The thing that bothers me most about Twitter’s API announcement is that very few of the most useful features of Twitter were actually their ideas.

  • Hashtags.
  • Retweets.
  • Location.
  • Search.
  • Lists.
  • Conversation view.
  • Inline images and links.
  • Short URLs.
  • The entire mobile user experience.

All of these appeared in user behavior or other clients or other apps first, and Twitter picked them up into their clients, or bought the client outright.

I’m for picking up features from clients. I think it’s fantastic: a feature can be effectively tested among a small group via a niche client and if it’s compelling and popular, well, you may want to steal it for the whole userbase—or not, of course.

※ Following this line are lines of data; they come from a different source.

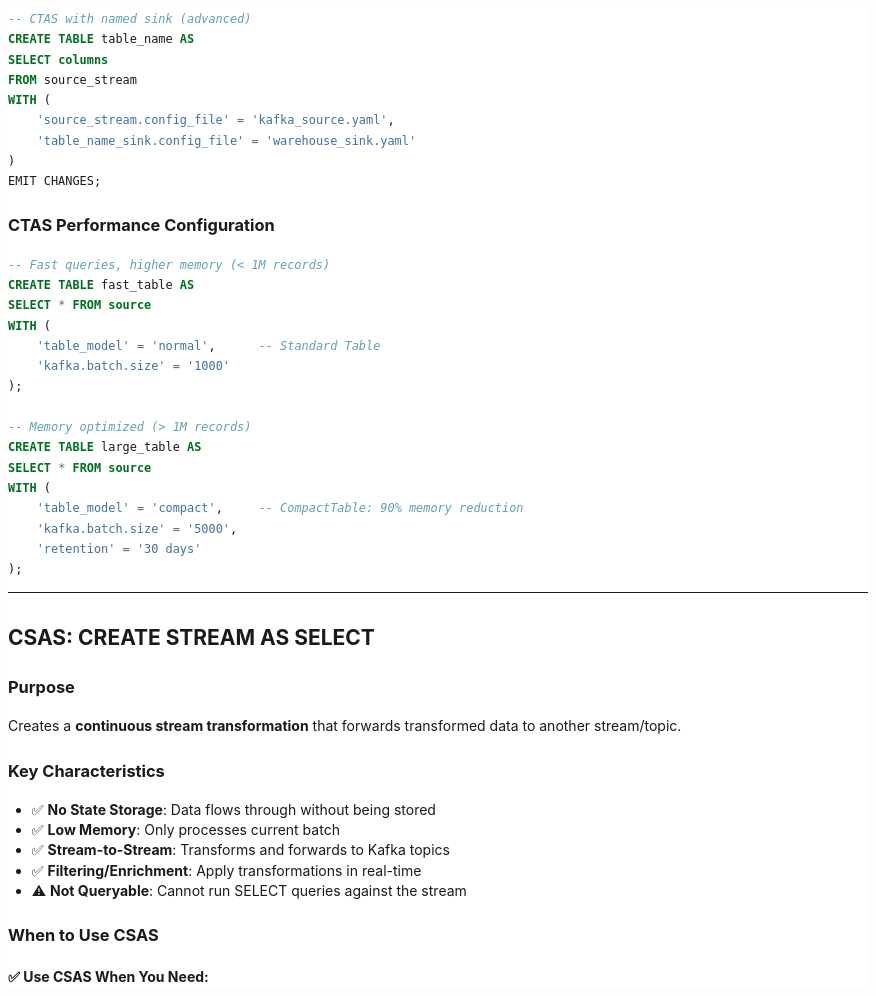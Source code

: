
 ```sql
-- CTAS with named sink (advanced)
CREATE TABLE table_name AS
SELECT columns
FROM source_stream
WITH (
    'source_stream.config_file' = 'kafka_source.yaml',
    'table_name_sink.config_file' = 'warehouse_sink.yaml'
)
EMIT CHANGES;
```

### CTAS Performance Configuration

```sql
-- Fast queries, higher memory (< 1M records)
CREATE TABLE fast_table AS
SELECT * FROM source
WITH (
    'table_model' = 'normal',      -- Standard Table
    'kafka.batch.size' = '1000'
);

-- Memory optimized (> 1M records)
CREATE TABLE large_table AS
SELECT * FROM source
WITH (
    'table_model' = 'compact',     -- CompactTable: 90% memory reduction
    'kafka.batch.size' = '5000',
    'retention' = '30 days'
);
```

---

## CSAS: CREATE STREAM AS SELECT

### Purpose
Creates a **continuous stream transformation** that forwards transformed data to another stream/topic.

### Key Characteristics
- ✅ **No State Storage**: Data flows through without being stored
- ✅ **Low Memory**: Only processes current batch
- ✅ **Stream-to-Stream**: Transforms and forwards to Kafka topics
- ✅ **Filtering/Enrichment**: Apply transformations in real-time
- ⚠️ **Not Queryable**: Cannot run SELECT queries against the stream

### When to Use CSAS

#### ✅ Use CSAS When You Need:
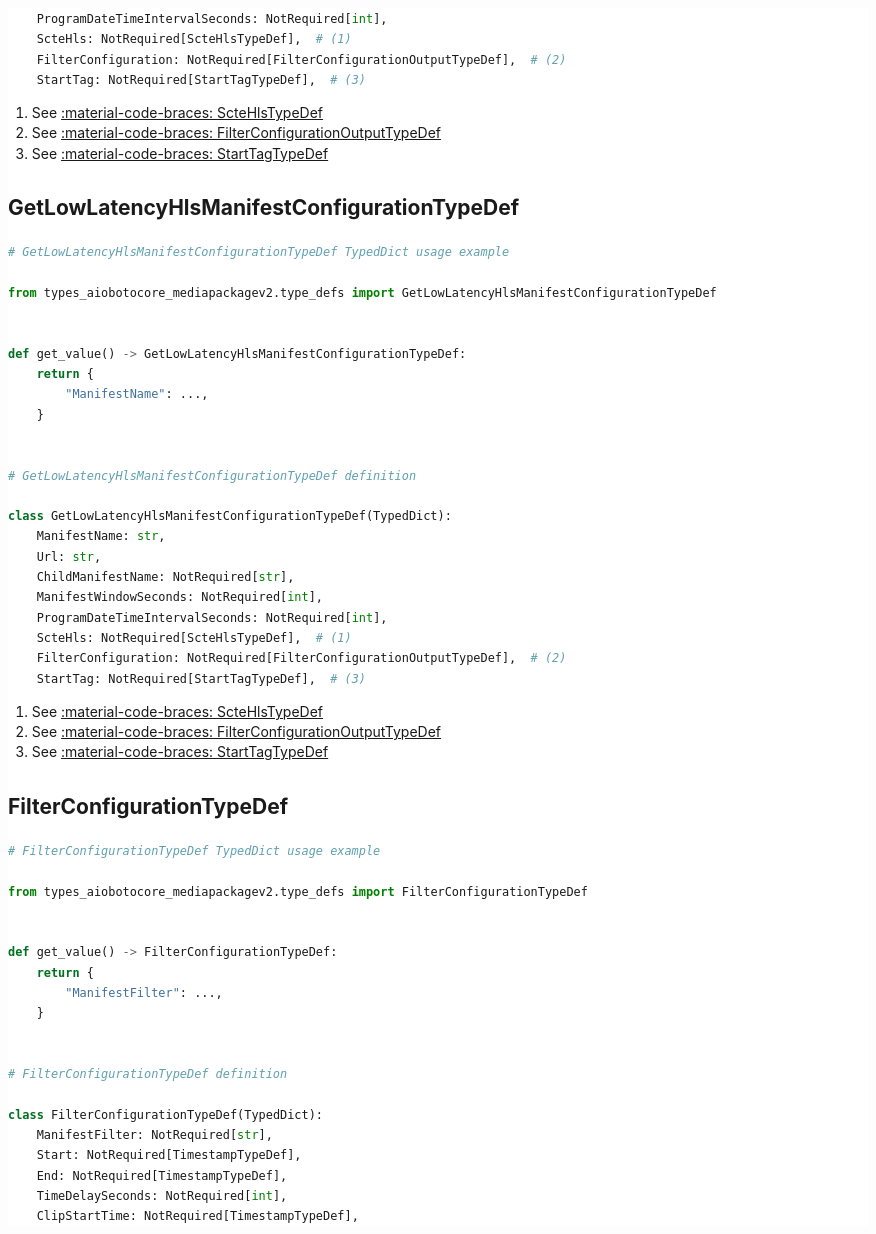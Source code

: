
 ```python
    ProgramDateTimeIntervalSeconds: NotRequired[int],
    ScteHls: NotRequired[ScteHlsTypeDef],  # (1)
    FilterConfiguration: NotRequired[FilterConfigurationOutputTypeDef],  # (2)
    StartTag: NotRequired[StartTagTypeDef],  # (3)
```

1. See [:material-code-braces: ScteHlsTypeDef](./type_defs.md#sctehlstypedef) 
2. See [:material-code-braces: FilterConfigurationOutputTypeDef](./type_defs.md#filterconfigurationoutputtypedef) 
3. See [:material-code-braces: StartTagTypeDef](./type_defs.md#starttagtypedef) 
## GetLowLatencyHlsManifestConfigurationTypeDef

```python
# GetLowLatencyHlsManifestConfigurationTypeDef TypedDict usage example

from types_aiobotocore_mediapackagev2.type_defs import GetLowLatencyHlsManifestConfigurationTypeDef


def get_value() -> GetLowLatencyHlsManifestConfigurationTypeDef:
    return {
        "ManifestName": ...,
    }


# GetLowLatencyHlsManifestConfigurationTypeDef definition

class GetLowLatencyHlsManifestConfigurationTypeDef(TypedDict):
    ManifestName: str,
    Url: str,
    ChildManifestName: NotRequired[str],
    ManifestWindowSeconds: NotRequired[int],
    ProgramDateTimeIntervalSeconds: NotRequired[int],
    ScteHls: NotRequired[ScteHlsTypeDef],  # (1)
    FilterConfiguration: NotRequired[FilterConfigurationOutputTypeDef],  # (2)
    StartTag: NotRequired[StartTagTypeDef],  # (3)
```

1. See [:material-code-braces: ScteHlsTypeDef](./type_defs.md#sctehlstypedef) 
2. See [:material-code-braces: FilterConfigurationOutputTypeDef](./type_defs.md#filterconfigurationoutputtypedef) 
3. See [:material-code-braces: StartTagTypeDef](./type_defs.md#starttagtypedef) 
## FilterConfigurationTypeDef

```python
# FilterConfigurationTypeDef TypedDict usage example

from types_aiobotocore_mediapackagev2.type_defs import FilterConfigurationTypeDef


def get_value() -> FilterConfigurationTypeDef:
    return {
        "ManifestFilter": ...,
    }


# FilterConfigurationTypeDef definition

class FilterConfigurationTypeDef(TypedDict):
    ManifestFilter: NotRequired[str],
    Start: NotRequired[TimestampTypeDef],
    End: NotRequired[TimestampTypeDef],
    TimeDelaySeconds: NotRequired[int],
    ClipStartTime: NotRequired[TimestampTypeDef],
```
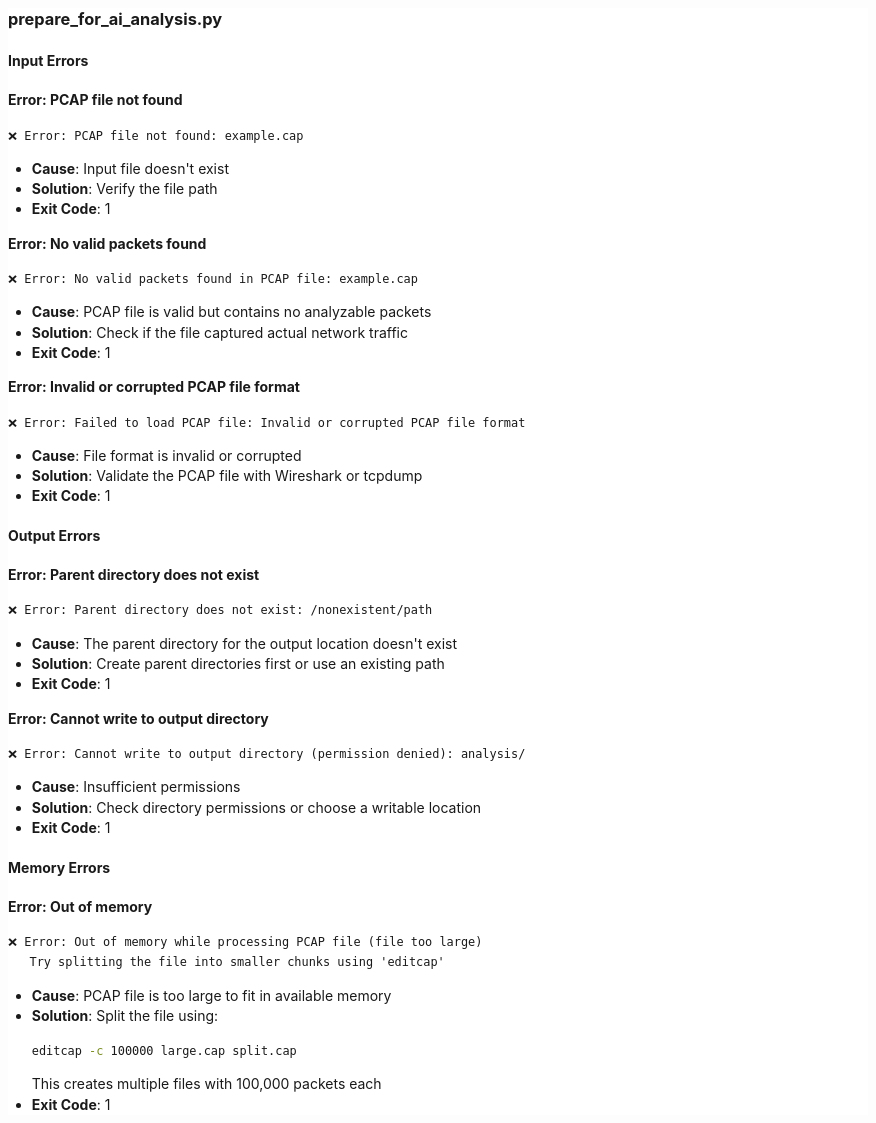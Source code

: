 ### prepare_for_ai_analysis.py

#### Input Errors

**Error: PCAP file not found**
```
❌ Error: PCAP file not found: example.cap
```
- **Cause**: Input file doesn't exist
- **Solution**: Verify the file path
- **Exit Code**: 1

**Error: No valid packets found**
```
❌ Error: No valid packets found in PCAP file: example.cap
```
- **Cause**: PCAP file is valid but contains no analyzable packets
- **Solution**: Check if the file captured actual network traffic
- **Exit Code**: 1

**Error: Invalid or corrupted PCAP file format**
```
❌ Error: Failed to load PCAP file: Invalid or corrupted PCAP file format
```
- **Cause**: File format is invalid or corrupted
- **Solution**: Validate the PCAP file with Wireshark or tcpdump
- **Exit Code**: 1

#### Output Errors

**Error: Parent directory does not exist**
```
❌ Error: Parent directory does not exist: /nonexistent/path
```
- **Cause**: The parent directory for the output location doesn't exist
- **Solution**: Create parent directories first or use an existing path
- **Exit Code**: 1

**Error: Cannot write to output directory**
```
❌ Error: Cannot write to output directory (permission denied): analysis/
```
- **Cause**: Insufficient permissions
- **Solution**: Check directory permissions or choose a writable location
- **Exit Code**: 1

#### Memory Errors

**Error: Out of memory**
```
❌ Error: Out of memory while processing PCAP file (file too large)
   Try splitting the file into smaller chunks using 'editcap'
```
- **Cause**: PCAP file is too large to fit in available memory
- **Solution**: Split the file using:
  ```bash
  editcap -c 100000 large.cap split.cap
  ```
  This creates multiple files with 100,000 packets each
- **Exit Code**: 1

The comparison that sprang to mind was the Firefox add-ons ecosystem. Something can start as an add-on (say, Tab Candy or Personas) and if it’s popular and a compelling feature, sometimes it gets picked up into the product (Panorama, Personas). Other times (Firebug, Adblock Plus) it is incredibly compelling but not for everyone, and it doesn’t. (Or, in the case of Firebug, some of the ideas, if not the implementation, were picked up.)

The point of all that, to borrow a phrase from Jeff Chausse, is that thinking you will “inevitably make better apps [is] epic hubris.”

If 90% of user access to Twitter is through official clients, like they claim, then they are overstating the threat of “fragmentation” of the user experience, and doing so in a way which discourages anyone else from trying to do better, or simply different. (Unless, of course, they aren’t putting any technical teeth behind it, but in that case why say anything at all?)

Considering how much of the current Twitter experience was invented outside the company, it seems like this is indeed epic hubris.

NB: As all content on this blog, this post is my personal opinion and should in no way be construed as representing my employer.